- [What is expected] Return every record below exactly as written, but leave out the pictures.

[Provided entries Boundary: Start]

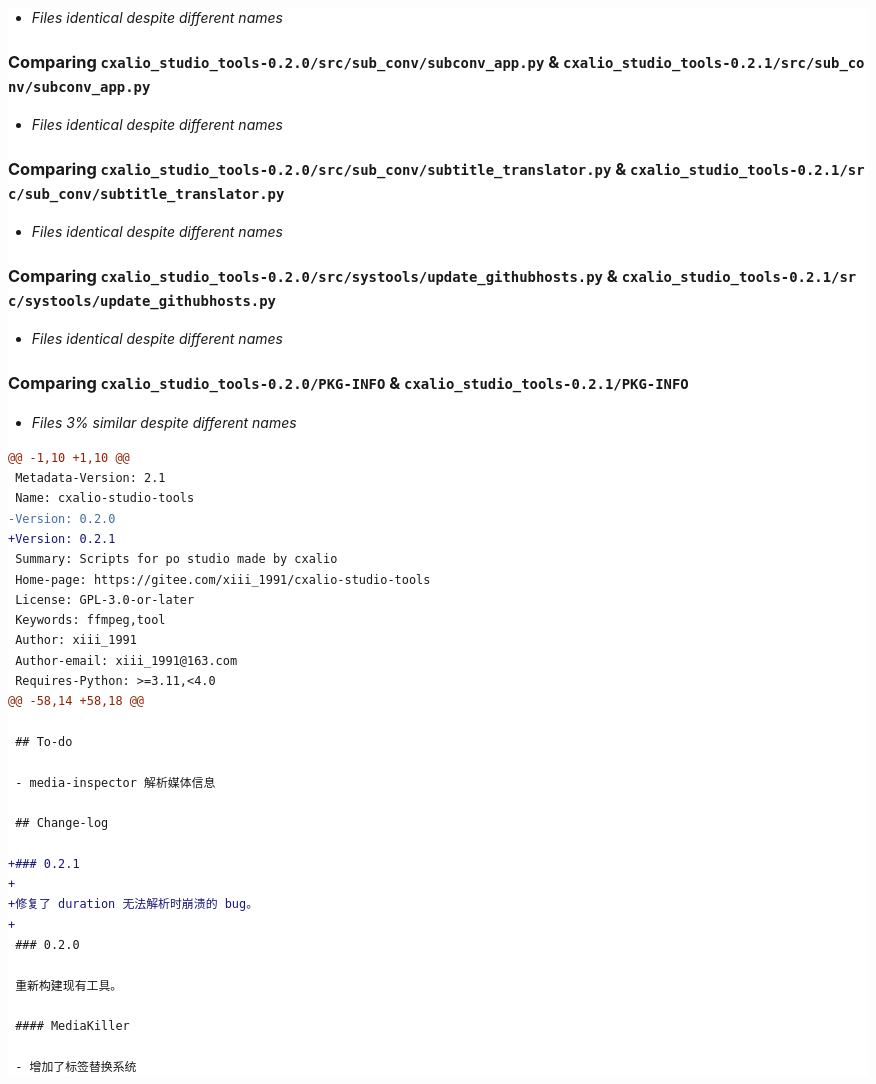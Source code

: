  * *Files identical despite different names*

### Comparing `cxalio_studio_tools-0.2.0/src/sub_conv/subconv_app.py` & `cxalio_studio_tools-0.2.1/src/sub_conv/subconv_app.py`

 * *Files identical despite different names*

### Comparing `cxalio_studio_tools-0.2.0/src/sub_conv/subtitle_translator.py` & `cxalio_studio_tools-0.2.1/src/sub_conv/subtitle_translator.py`

 * *Files identical despite different names*

### Comparing `cxalio_studio_tools-0.2.0/src/systools/update_githubhosts.py` & `cxalio_studio_tools-0.2.1/src/systools/update_githubhosts.py`

 * *Files identical despite different names*

### Comparing `cxalio_studio_tools-0.2.0/PKG-INFO` & `cxalio_studio_tools-0.2.1/PKG-INFO`

 * *Files 3% similar despite different names*

```diff
@@ -1,10 +1,10 @@
 Metadata-Version: 2.1
 Name: cxalio-studio-tools
-Version: 0.2.0
+Version: 0.2.1
 Summary: Scripts for po studio made by cxalio
 Home-page: https://gitee.com/xiii_1991/cxalio-studio-tools
 License: GPL-3.0-or-later
 Keywords: ffmpeg,tool
 Author: xiii_1991
 Author-email: xiii_1991@163.com
 Requires-Python: >=3.11,<4.0
@@ -58,14 +58,18 @@
 
 ## To-do
 
 - media-inspector 解析媒体信息
 
 ## Change-log
 
+### 0.2.1
+
+修复了 duration 无法解析时崩溃的 bug。
+
 ### 0.2.0
 
 重新构建现有工具。
 
 #### MediaKiller
 
 - 增加了标签替换系统
```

[Provided entries Boundary: End]

- [Completed exercise]
Source code

:  * *Files identical despite different names*

### Comparing `cxalio_studio_tools-0.2.0/src/sub_conv/subconv_app.py` & `cxalio_studio_tools-0.2.1/src/sub_conv/subconv_app.py`

 * *Files identical despite different names*

### Comparing `cxalio_studio_tools-0.2.0/src/sub_conv/subtitle_translator.py` & `cxalio_studio_tools-0.2.1/src/sub_conv/subtitle_translator.py`

 * *Files identical despite different names*

### Comparing `cxalio_studio_tools-0.2.0/src/systools/update_githubhosts.py` & `cxalio_studio_tools-0.2.1/src/systools/update_githubhosts.py`

 * *Files identical despite different names*

### Comparing `cxalio_studio_tools-0.2.0/PKG-INFO` & `cxalio_studio_tools-0.2.1/PKG-INFO`

 * *Files 3% similar despite different names*

```diff
@@ -1,10 +1,10 @@
 Metadata-Version: 2.1
 Name: cxalio-studio-tools
-Version: 0.2.0
+Version: 0.2.1
 Summary: Scripts for po studio made by cxalio
 Home-page: https://gitee.com/xiii_1991/cxalio-studio-tools
 License: GPL-3.0-or-later
 Keywords: ffmpeg,tool
 Author: xiii_1991
 Author-email: xiii_1991@163.com
 Requires-Python: >=3.11,<4.0
@@ -58,14 +58,18 @@
 
 ## To-do
 
 - media-inspector 解析媒体信息
 
 ## Change-log
 
+### 0.2.1
+
+修复了 duration 无法解析时崩溃的 bug。
+
 ### 0.2.0
 
 重新构建现有工具。
 
 #### MediaKiller
 
 - 增加了标签替换系统
```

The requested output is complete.